Leave out the pictures and copy each record below exactly.

╭─ STUDY MATERIAL

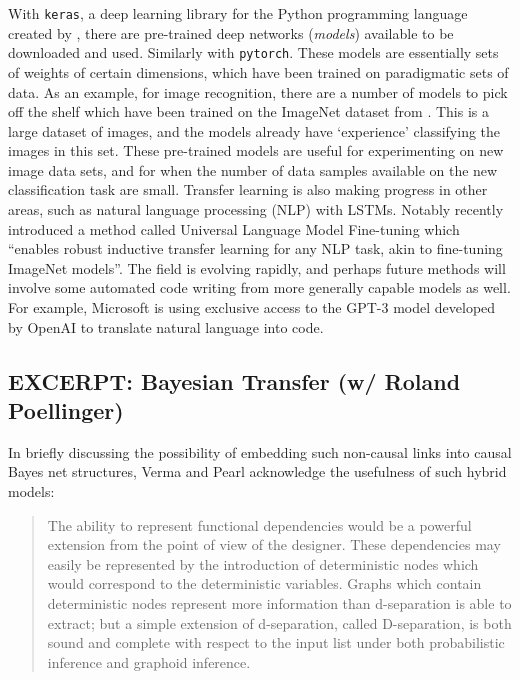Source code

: \documentclass[11pt, oneside]{article}   	%
\begin{document}

With \texttt{keras}, a deep learning library for the Python programming language created by \citet{Chollet2015keras}, there are pre-trained deep networks (\emph{models}) available to be downloaded and used.  Similarly with \texttt{pytorch}.  These models are essentially sets of weights of certain dimensions, which have been trained on paradigmatic sets of data.  As an example, for image recognition, there are a number of models to pick off the shelf which have been trained on the ImageNet dataset from  \citet{Dengetal2009}.  This is a large dataset of images, and the models already have `experience' classifying the images in  this set.  These pre-trained models are useful for experimenting on new image data sets, and for when the number of data samples available on the new classification task are small.  Transfer learning is also making progress in other areas, such as natural language processing (NLP) with LSTMs.  Notably \citet{Ruderetal2018} recently introduced a method called Universal Language Model Fine-tuning which ``enables robust inductive transfer learning for any NLP task, akin to fine-tuning ImageNet models''.  The field is evolving rapidly, and perhaps future methods will involve some automated code writing from more generally capable models as well.  For example, Microsoft is using exclusive access to the GPT-3 model developed by OpenAI \citep{OpenAI_GPT-3} to translate natural language into code.


\subsection{EXCERPT: Bayesian Transfer (w/ Roland Poellinger)}

In briefly discussing the possibility of embedding such non-causal links into causal Bayes net structures, Verma and Pearl acknowledge the usefulness of such hybrid models:

\begin{quote}
The ability to represent functional dependencies would be a powerful extension from the point of view of the designer. These dependencies may easily be represented by the introduction of deterministic nodes which would correspond to the deterministic variables. Graphs which contain deterministic nodes represent more information than d-separation is able to extract; but a simple extension of d-separation, called D-separation, is both sound and complete with respect to the input list under both probabilistic inference and graphoid inference.  \cite[p. 75]{VermaPearlCausalNetworks1988} %
%
\end{quote}
\end{document}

╰─

◆ WRITTEN RESPONSE:
Source code

: \documentclass[11pt, oneside]{article}   	%
\begin{document}

With \texttt{keras}, a deep learning library for the Python programming language created by \citet{Chollet2015keras}, there are pre-trained deep networks (\emph{models}) available to be downloaded and used.  Similarly with \texttt{pytorch}.  These models are essentially sets of weights of certain dimensions, which have been trained on paradigmatic sets of data.  As an example, for image recognition, there are a number of models to pick off the shelf which have been trained on the ImageNet dataset from  \citet{Dengetal2009}.  This is a large dataset of images, and the models already have `experience' classifying the images in  this set.  These pre-trained models are useful for experimenting on new image data sets, and for when the number of data samples available on the new classification task are small.  Transfer learning is also making progress in other areas, such as natural language processing (NLP) with LSTMs.  Notably \citet{Ruderetal2018} recently introduced a method called Universal Language Model Fine-tuning which ``enables robust inductive transfer learning for any NLP task, akin to fine-tuning ImageNet models''.  The field is evolving rapidly, and perhaps future methods will involve some automated code writing from more generally capable models as well.  For example, Microsoft is using exclusive access to the GPT-3 model developed by OpenAI \citep{OpenAI_GPT-3} to translate natural language into code.


\subsection{EXCERPT: Bayesian Transfer (w/ Roland Poellinger)}

In briefly discussing the possibility of embedding such non-causal links into causal Bayes net structures, Verma and Pearl acknowledge the usefulness of such hybrid models:

\begin{quote}
The ability to represent functional dependencies would be a powerful extension from the point of view of the designer. These dependencies may easily be represented by the introduction of deterministic nodes which would correspond to the deterministic variables. Graphs which contain deterministic nodes represent more information than d-separation is able to extract; but a simple extension of d-separation, called D-separation, is both sound and complete with respect to the input list under both probabilistic inference and graphoid inference.  \cite[p. 75]{VermaPearlCausalNetworks1988} %
%
\end{quote}
\end{document}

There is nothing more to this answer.